Critics believe the amendment will become an excuse for local officials and others to make people’s lives miserable, particularly gays and lesbians. They contend there never was an honest debate.
“Our opponents always wanted to swing it right back around to the morality issue of being gay,” said Bruce Ney, a Lawrence attorney and chair of the anti-amendment group, Kansans for Fairness. “They wanted to talk, basically, about gay sex. It was all about the ick factor.”
Critics could argue the amendment’s approval again demonstrates conservative Republicans’ ability to get their voters to the polls, especially with prodding from clergy.
Turnout was 35 percent. That’s high for an April election in an odd-numbered year, which usually features only city and school board races but far from turnout for statewide general elections in November of even-numbered years.
However, plenty of signs suggested the amendment enjoyed broad support.

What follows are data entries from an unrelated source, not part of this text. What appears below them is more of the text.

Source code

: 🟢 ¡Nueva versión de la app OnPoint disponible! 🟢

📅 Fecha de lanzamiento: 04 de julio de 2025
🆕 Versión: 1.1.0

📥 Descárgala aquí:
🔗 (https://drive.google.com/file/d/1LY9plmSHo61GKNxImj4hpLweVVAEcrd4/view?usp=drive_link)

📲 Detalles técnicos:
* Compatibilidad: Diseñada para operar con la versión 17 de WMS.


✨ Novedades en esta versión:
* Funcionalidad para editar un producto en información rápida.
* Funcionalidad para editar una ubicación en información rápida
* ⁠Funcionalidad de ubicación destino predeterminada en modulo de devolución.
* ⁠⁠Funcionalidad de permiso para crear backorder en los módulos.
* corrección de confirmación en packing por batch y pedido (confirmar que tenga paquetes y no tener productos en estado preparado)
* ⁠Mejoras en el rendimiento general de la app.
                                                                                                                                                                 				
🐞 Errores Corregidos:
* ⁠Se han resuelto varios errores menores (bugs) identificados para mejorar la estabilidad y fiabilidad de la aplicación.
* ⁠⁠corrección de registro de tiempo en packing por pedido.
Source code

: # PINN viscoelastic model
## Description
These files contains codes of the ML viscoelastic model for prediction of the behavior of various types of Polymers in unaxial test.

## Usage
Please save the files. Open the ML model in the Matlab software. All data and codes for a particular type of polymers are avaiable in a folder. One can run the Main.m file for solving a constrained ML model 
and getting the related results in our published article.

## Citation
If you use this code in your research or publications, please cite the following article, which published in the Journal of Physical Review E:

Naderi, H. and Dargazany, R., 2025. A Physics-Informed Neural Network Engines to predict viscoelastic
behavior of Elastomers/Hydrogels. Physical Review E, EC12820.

In urban areas, alliances of white and minority pastors worked together, as did Catholic leaders and evangelical Protestants. Last November, voters in 13 states approved amendments to their state constitutions, many of them by equally large margins.
Wright believes the Kansas question had support from voters who “maybe never even darken the door of a church.”
Mathew Staver, president of the Liberty Counsel, an Orlando, Fla., group opposing same-sex marriage, said: “When it comes to the same-sex marriage issue, there is a fundamental core reaction of Americans that it’s wrong.”
Joe Solmonese, president of the Human Rights Campaign, a national gay rights group, agrees Americans are concerned about the nation’s moral fiber. He contends fundamentalist Christians and other conservatives scapegoat gays and lesbians.
Solmonese said many conservatives would like to turn the clock back decades and, for example, keep women from working outside the home. But they know such a goal isn’t politically achievable and have focused on a small, vulnerable minority, he said.
“I think they will never stop arguing that the moral fiber of the country is unraveling,” he said.
And Tom Witt, field organizer of Equality Kansas, said his organization was quietly working for gay rights until interrupted by a fight “picked for us.”
But amendment supporters argued they didn’t pick the fight, that gay rights activists did, by challenging traditional definitions of marriage in state courts.
Opponents – including Gov. Kathleen Sebelius – insisted the amendment wasn’t necessary because there is no direct legal challenge to state policy. However, in March, a state trial judge in San Francisco ruled against a California law banning same-sex marriage, undercutting the argument.
“To preserve marriage through the court system, you have to win 100 percent of the time,” Staver said. “The 99 wins you have are undercut by the one loss.”
Kansans for Fairness made its own appeal to voters’ emotions, arguing on signs and in television commercials that the amendment was discrimination and, “It’s just wrong.”
Witt believes if his group had been given more time to educate voters about the amendment’s potential consequences, the margin of approval could have been significantly lower.
Yet Witt and other opponents always faced a huge, if not insurmountable, hurdle. Heterosexual Kansas voters appear to cherish the traditional definition of marriage, even as many of them head to court for divorce hearings.
Staver said: “I think marriage is the line drawn in the sand.”